Si tratta di una ricerca imporante e innovativa, in sintonia con i più aggiornati indirizzi di storia sociale e culturale del Novecento sul piano internazionale.
Elemento negativo è la presenza di una unità il cui programma non si armonizza con l’impianto complessivo del progetto. La presenza di tale unità ha inciso negativamente sulla valutazione espressa e sul punteggio attribuito al progetto.

Al carattere rigoroso e innovativo del progetto corrisponde l’alto livello dei proponenti e dei ricercatori coinvolti.
Tutte le unità potranno dare risultati di rilievo, anche se, come si è sottolineato, il progetto dell’unità di Macerata non appare adeguato a fornire un valore aggiunto rispetto ai risultati conseguiti in proprio.

Punteggio finale56.5 / 70

Raccomanda il progetto per il finanziamento? SI

L’entità del finanziamento richiesto è: Eccessiva

 
. SCHEDA DI VALUTAZIONE

#Criteri di valutazionePunteggioMotivazione del punteggio

1Originalità del Progetto e suo contributo al progresso delle conoscenze scientifiche 5 insufficiente
 
L’originalità del progetto non è particolarmente elevata dal momento che,esso si limita a postulare una indagine complessiva su fenomeni ampiamente studiati, ancorché settorialmente, da una vasta pubblicistica scientifica e non.Non emergono, pertanto, elementi di particolare novità, a parte l’ipotesi di comparare fenomeni in taluni casi di per sé incomparabili perché legati a contingenze particolari, con un approccio di tipo interdisciplinare. 
2Chiarezza e verificabilità degli obiettivi 5 insufficiente
 
Gli obiettivi prefissati per le diverse fasi di ricerca sono sufficientemente enucleati, ma -data anche l’eterogeneità dei percorsi di ricerca – appaiono più come delle superfetazioni intellettualistiche, tese al raggiungimento di linguaggi comuni, che non mete concrete dalle quali possano emergere risultati innovativi. 
3Appropriatezza dei metodi e delle tecniche da utilizzare 6 sufficiente
 
Pur nel contesto di limiti obiettivamente riscontrabili per l’eterogeneità degli approcci tematici, le metodologie indicate – in particolare la comparazione – appaiono adeguate. 
4Adeguatezza delle risorse umane e strumentali già disponibili e/o richieste 4 insufficiente
 
Il rapporto fra risorse strumentali e umane disponibili e quelle richieste evidenzia un divario eccessivo, che implicherebbe un intervento finmanziario troppo massiccio in rapporto alla originalità della ricerca. 
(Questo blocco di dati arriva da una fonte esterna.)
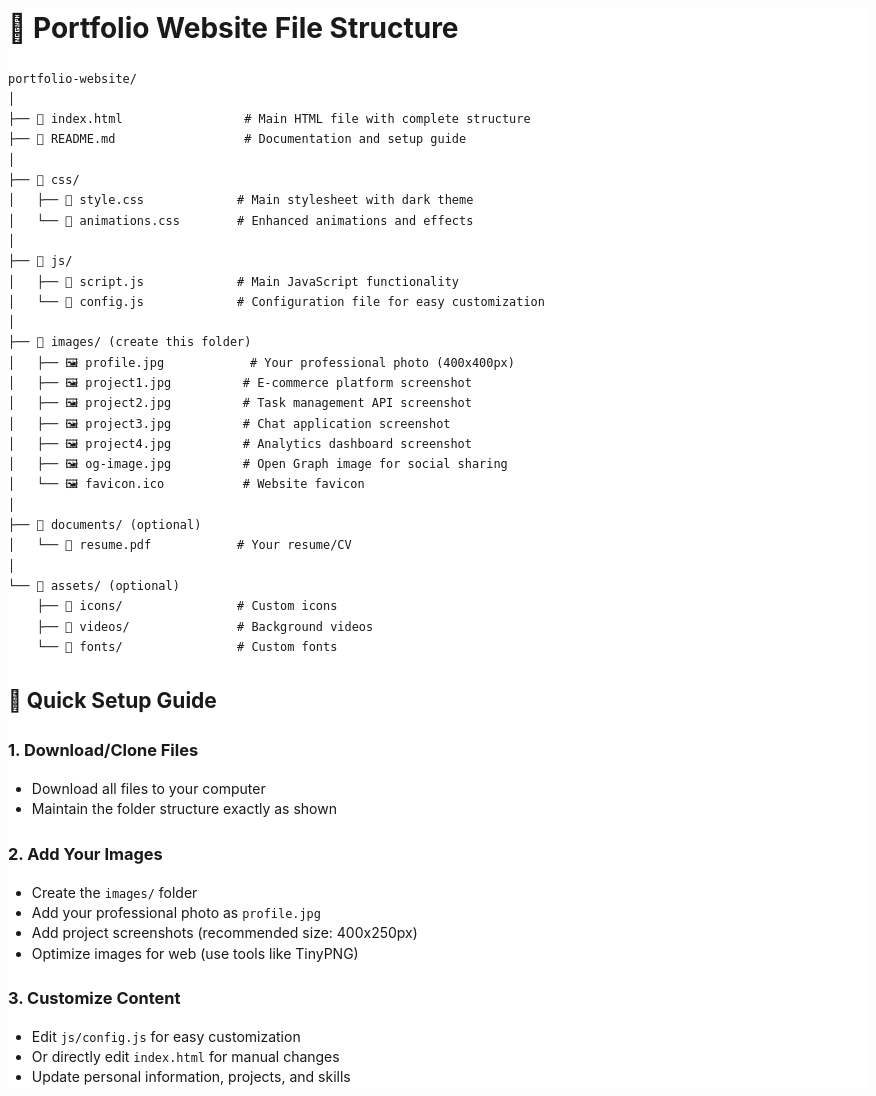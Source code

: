 # 📁 Portfolio Website File Structure

```
portfolio-website/
│
├── 📄 index.html                 # Main HTML file with complete structure
├── 📄 README.md                  # Documentation and setup guide
│
├── 📁 css/
│   ├── 📄 style.css             # Main stylesheet with dark theme
│   └── 📄 animations.css        # Enhanced animations and effects
│
├── 📁 js/
│   ├── 📄 script.js             # Main JavaScript functionality
│   └── 📄 config.js             # Configuration file for easy customization
│
├── 📁 images/ (create this folder)
│   ├── 🖼️ profile.jpg            # Your professional photo (400x400px)
│   ├── 🖼️ project1.jpg          # E-commerce platform screenshot
│   ├── 🖼️ project2.jpg          # Task management API screenshot  
│   ├── 🖼️ project3.jpg          # Chat application screenshot
│   ├── 🖼️ project4.jpg          # Analytics dashboard screenshot
│   ├── 🖼️ og-image.jpg          # Open Graph image for social sharing
│   └── 🖼️ favicon.ico           # Website favicon
│
├── 📁 documents/ (optional)
│   └── 📄 resume.pdf            # Your resume/CV
│
└── 📁 assets/ (optional)
    ├── 📁 icons/                # Custom icons
    ├── 📁 videos/               # Background videos
    └── 📁 fonts/                # Custom fonts
```

## 🚀 Quick Setup Guide

### 1. **Download/Clone Files**
   - Download all files to your computer
   - Maintain the folder structure exactly as shown

### 2. **Add Your Images**
   - Create the `images/` folder
   - Add your professional photo as `profile.jpg`
   - Add project screenshots (recommended size: 400x250px)
   - Optimize images for web (use tools like TinyPNG)

### 3. **Customize Content**
   - Edit `js/config.js` for easy customization
   - Or directly edit `index.html` for manual changes
   - Update personal information, projects, and skills
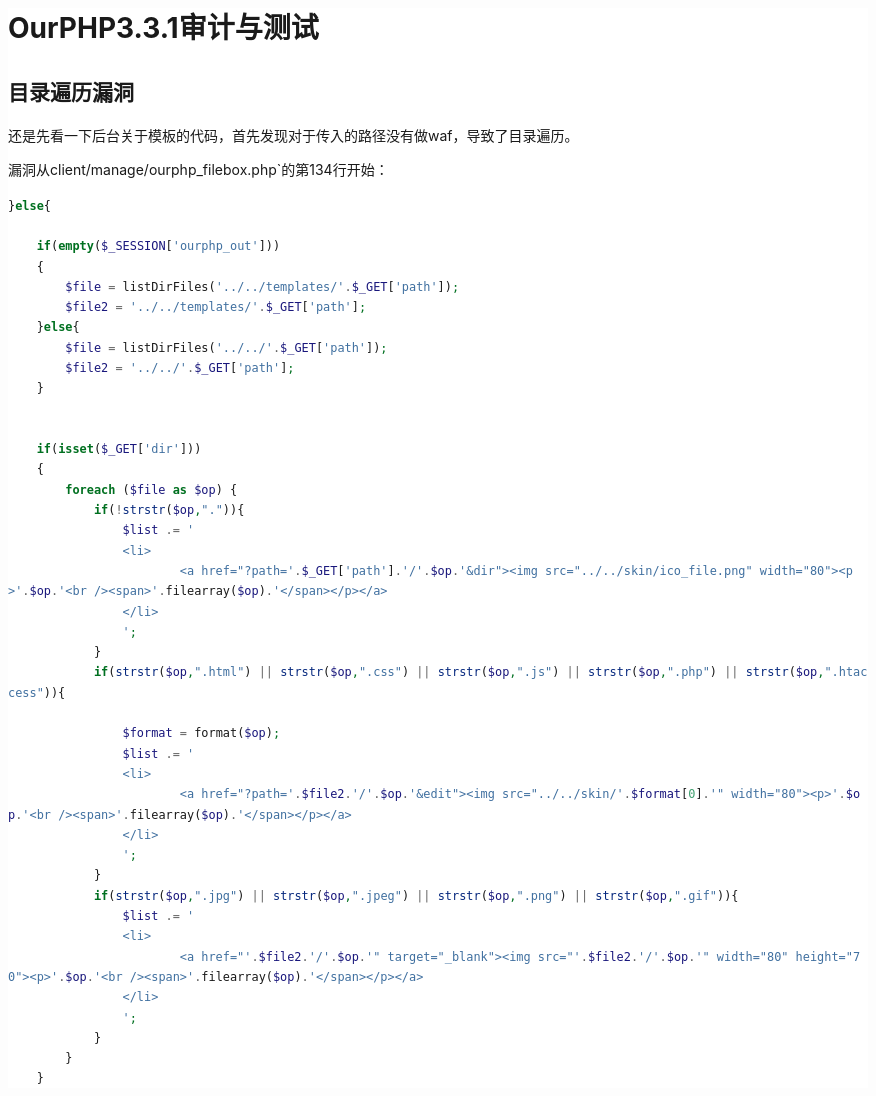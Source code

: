 # OurPHP3.3.1审计与测试



## 目录遍历漏洞

还是先看一下后台关于模板的代码，首先发现对于传入的路径没有做waf，导致了目录遍历。

漏洞从client/manage/ourphp_filebox.php`的第134行开始：

```php
}else{

    if(empty($_SESSION['ourphp_out']))
    {
        $file = listDirFiles('../../templates/'.$_GET['path']);
        $file2 = '../../templates/'.$_GET['path'];
    }else{
        $file = listDirFiles('../../'.$_GET['path']);
        $file2 = '../../'.$_GET['path'];  
    }


    if(isset($_GET['dir']))
    {
        foreach ($file as $op) {
            if(!strstr($op,".")){
                $list .= '
                <li>
                        <a href="?path='.$_GET['path'].'/'.$op.'&dir"><img src="../../skin/ico_file.png" width="80"><p>'.$op.'<br /><span>'.filearray($op).'</span></p></a>
                </li>
                ';
            }
            if(strstr($op,".html") || strstr($op,".css") || strstr($op,".js") || strstr($op,".php") || strstr($op,".htaccess")){

                $format = format($op);
                $list .= '
                <li>
                        <a href="?path='.$file2.'/'.$op.'&edit"><img src="../../skin/'.$format[0].'" width="80"><p>'.$op.'<br /><span>'.filearray($op).'</span></p></a>
                </li>
                ';
            }
            if(strstr($op,".jpg") || strstr($op,".jpeg") || strstr($op,".png") || strstr($op,".gif")){
                $list .= '
                <li>
                        <a href="'.$file2.'/'.$op.'" target="_blank"><img src="'.$file2.'/'.$op.'" width="80" height="70"><p>'.$op.'<br /><span>'.filearray($op).'</span></p></a>
                </li>
                ';
            }
        }
    }
```
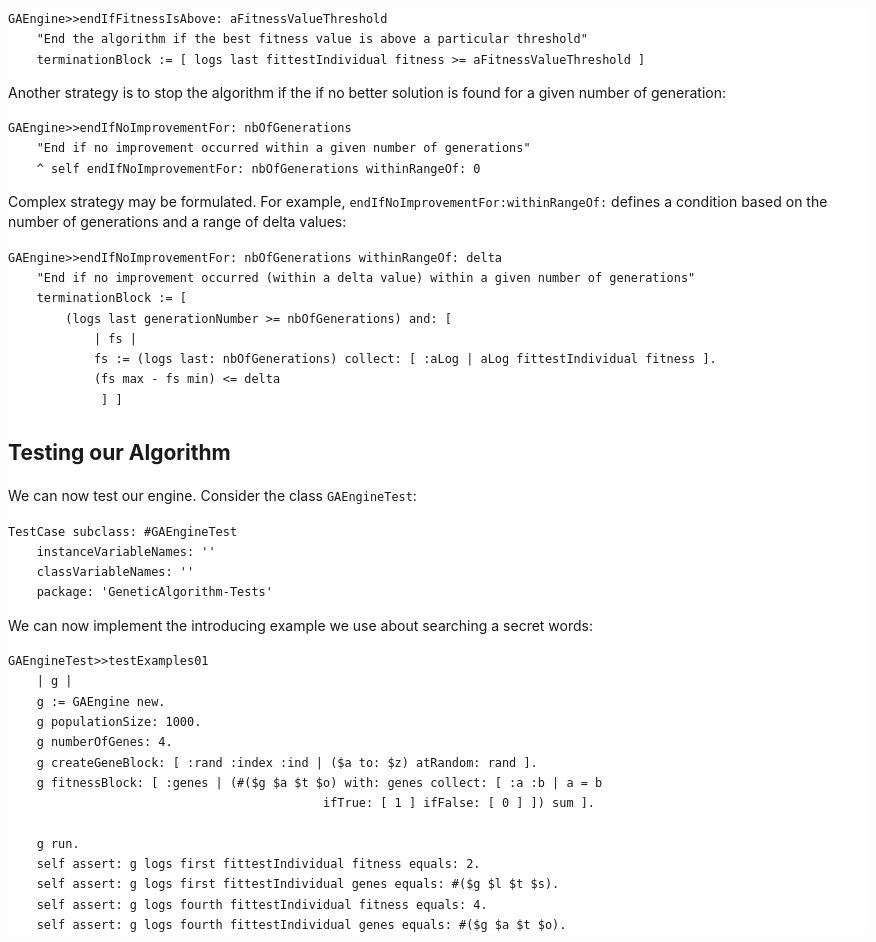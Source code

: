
 ```Smalltalk
GAEngine>>endIfFitnessIsAbove: aFitnessValueThreshold
	"End the algorithm if the best fitness value is above a particular threshold"
	terminationBlock := [ logs last fittestIndividual fitness >= aFitnessValueThreshold ]
```

Another strategy is to stop the algorithm if the if no better solution is found for a given number of generation:

```Smalltalk
GAEngine>>endIfNoImprovementFor: nbOfGenerations
	"End if no improvement occurred within a given number of generations"
	^ self endIfNoImprovementFor: nbOfGenerations withinRangeOf: 0
```

Complex strategy may be formulated. For example, `endIfNoImprovementFor:withinRangeOf:` defines a condition based on the number of generations and a range of delta values:

```Smalltalk
GAEngine>>endIfNoImprovementFor: nbOfGenerations withinRangeOf: delta
	"End if no improvement occurred (within a delta value) within a given number of generations"
	terminationBlock := [ 
		(logs last generationNumber >= nbOfGenerations) and: [ 
			| fs |
			fs := (logs last: nbOfGenerations) collect: [ :aLog | aLog fittestIndividual fitness ].
			(fs max - fs min) <= delta
			 ] ]
```


## Testing our Algorithm

We can now test our engine. Consider the class `GAEngineTest`:

```Smalltalk
TestCase subclass: #GAEngineTest
	instanceVariableNames: ''
	classVariableNames: ''
	package: 'GeneticAlgorithm-Tests'
```

We can now implement the introducing example we use about searching a secret words:

```Smalltalk
GAEngineTest>>testExamples01
	| g |
	g := GAEngine new.
	g populationSize: 1000.
	g numberOfGenes: 4.
	g createGeneBlock: [ :rand :index :ind | ($a to: $z) atRandom: rand ].
	g fitnessBlock: [ :genes | (#($g $a $t $o) with: genes collect: [ :a :b | a = b 
											ifTrue: [ 1 ] ifFalse: [ 0 ] ]) sum ].
	
	g run.
	self assert: g logs first fittestIndividual fitness equals: 2.
	self assert: g logs first fittestIndividual genes equals: #($g $l $t $s).
	self assert: g logs fourth fittestIndividual fitness equals: 4.
	self assert: g logs fourth fittestIndividual genes equals: #($g $a $t $o).
```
5Competenza del coordinatore scientifico 7 discreto
 
Il coordinatore scientifico è autore di nuomerose opere che affrontano i tempi proposti 
6Competenza dei gruppi proponenti 7 discreto
 
Per le loroi pregresse ricerche individuali i proponenti hanno una discreta competenza sugli argomenti del progetto. 
7Complementarità dei gruppi proponenti 5 insufficiente
 
I gruppi propongono ricerche la cui complementarità è più intellettualmente postulata che supportata da fatti concreti: per esempio, il terrorismo politico del secondo dopoguerra in alcuni paesi con la logica dei genocidi in altri. 

Commento generale

Nel complesso la ricerca proposta non ha particolari caratteri di originalità che possano giustificare un forte impegno finanziario. Il tema generale – che si pone nell’ambito di una riflessione portata avanti, da tempo, dalla storiografia internmazionale sui caratteri generali del ‘900 attraverso l’uso di più categorie concettuali (da quella del genocidio a quella della violenza, da quella dell’universo concentrazionario a quella del terrorismo) – ha interesse solo per quel che concerne l’approccio comparativo e interdisciplinare, fermo restando il fatto che la comparazione su fenomeni tanto eterogenei abbisogna di un vigilato senso critico.

Nel complesso, il progetto non appare così interessante – sia per gli obiettivi proposti sia per le metodologie utilizzate – né così innovativo da giustificare un finanziamento di elevate dimensioni.